Mais en dépit de ce succès incontestable, quelques signes d’essoufflement se font déjà sentir ici ou là, une ‘social media fatigue‘ est évoquée et les plus anciens des convertis ont perdu un peu de leur enthousiasme en route.

Parmi les explications avancées, on retrouve la faiblesse d’un nouvel habitus conversationnel qui impliquerait une simplification trop pénalisante dans la communication à autrui. Les 140 signes se révèleraient insuffisants (on l’aurait parié), et les « j’aime », « je partage », ou autres, se révèleraient à la longue impropres à la complexité du jeu social qui nous lie à notre ami, à notre employeur, ou à notre amour virtuel.

Web marchand

Malmenées par des marques condamnées à la croissance, les personnalités numériques seraient en train de s’isoler chaque jour un peu plus dans une « consommation créatrice », dépeinte par Lipovetsky comme un « empire sur lequel le soleil de la marchandise et de l’individualisme extrême ne se couche jamais ». Un empire infiniment mieux façonné pour l’achat-vente que pour le déploiement d’une nouvelle intelligence relationnelle qui aurait pris le pas et remplacé une grande partie des élans de sociabilité désintéressée par un consumérisme ostensiblement affiché et revendiqué…
Et il est vrai que le web d’aujourd’hui n’a de social que le nom, qu’il se résume à des j’aime/j’aime pas dont on voit bien la pertinence marketing pour ceux qui l’ont encouragé mais dont on perd le sens général. Qu’il ressemble à une mare qu’on prendrait pour un océan où des individus pris par une vague mimétique d’une très grande force se définiraient surtout par leur intentions de consommation.

Web polaroid

Or, depuis cette mare, depuis ce « web desséché », dit même Sarah Perez, on commence à voir l’émergence d’un nouveau web qui s’étend au fil du temps et qui pourrait même signifier un jour la fin du web classique tel que nous le connaissons et pratiquons. Un web redevenu plus intime, plus éphémère. Un web anonyme assorti d’un droit à l’oubli non négociable. Un web qui ressemblerait à tout ce qu’il n’est pas aujourd’hui.

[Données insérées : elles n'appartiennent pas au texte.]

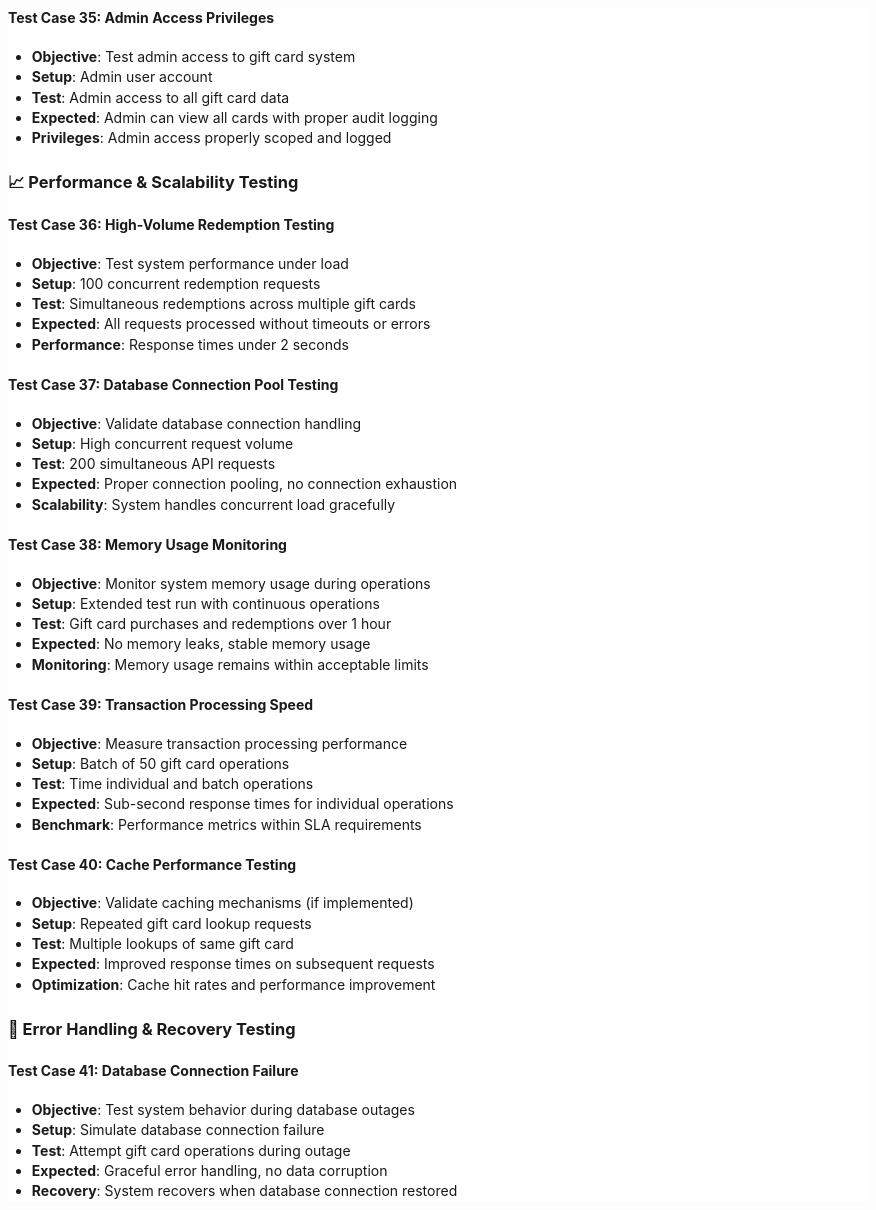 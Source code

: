 #### Test Case 35: Admin Access Privileges
- **Objective**: Test admin access to gift card system
- **Setup**: Admin user account
- **Test**: Admin access to all gift card data
- **Expected**: Admin can view all cards with proper audit logging
- **Privileges**: Admin access properly scoped and logged

### 📈 Performance & Scalability Testing

#### Test Case 36: High-Volume Redemption Testing
- **Objective**: Test system performance under load
- **Setup**: 100 concurrent redemption requests
- **Test**: Simultaneous redemptions across multiple gift cards
- **Expected**: All requests processed without timeouts or errors
- **Performance**: Response times under 2 seconds

#### Test Case 37: Database Connection Pool Testing
- **Objective**: Validate database connection handling
- **Setup**: High concurrent request volume
- **Test**: 200 simultaneous API requests
- **Expected**: Proper connection pooling, no connection exhaustion
- **Scalability**: System handles concurrent load gracefully

#### Test Case 38: Memory Usage Monitoring
- **Objective**: Monitor system memory usage during operations
- **Setup**: Extended test run with continuous operations
- **Test**: Gift card purchases and redemptions over 1 hour
- **Expected**: No memory leaks, stable memory usage
- **Monitoring**: Memory usage remains within acceptable limits

#### Test Case 39: Transaction Processing Speed
- **Objective**: Measure transaction processing performance
- **Setup**: Batch of 50 gift card operations
- **Test**: Time individual and batch operations
- **Expected**: Sub-second response times for individual operations
- **Benchmark**: Performance metrics within SLA requirements

#### Test Case 40: Cache Performance Testing
- **Objective**: Validate caching mechanisms (if implemented)
- **Setup**: Repeated gift card lookup requests
- **Test**: Multiple lookups of same gift card
- **Expected**: Improved response times on subsequent requests
- **Optimization**: Cache hit rates and performance improvement

### 🚨 Error Handling & Recovery Testing

#### Test Case 41: Database Connection Failure
- **Objective**: Test system behavior during database outages
- **Setup**: Simulate database connection failure
- **Test**: Attempt gift card operations during outage
- **Expected**: Graceful error handling, no data corruption
- **Recovery**: System recovers when database connection restored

Et les exemples ne manquent pas. Snapchat (100 millions de messages et 50 millions de photos échangés chaque jour), un réseau où l’on partage des photographies qui aussitôt vues s’auto-détruisent, connaît une progression remarquable. Aux US, Reddit s’impose chaque jour et regroupe des utilisateurs nombreux qui ont la particularité de rarement dévoiler leur vrai patronyme. Des internautes utilisent le petit et très discret DuckDuckGo en lieu et place du Google tout-puissant – ce que je fais déjà personnellement depuis quelques années.

Le contenu prenant le pas sur les Brand Contents, un nouveau type de connections voit le jour, qui se soucie moins des likes et des scores Klout. Des connections redevenues plus sociales permettent d’entrevoir la possibilité de retrouver un peu d’intimité après un grand déballage excessif.
Mais est-ce vraiment la volonté du plus grand nombre ? Et est-ce que la minorité restante est suffisamment nombreuse pour constituer une niche durable qui justifierait l’existence de ce web parallèle ? Loin des grandes théories, l’exemple du ratage de Diaspora qui se voulait l’Anti-Facebook et qui n’a finalement jamais valablement existé, incite quand même à la prudence.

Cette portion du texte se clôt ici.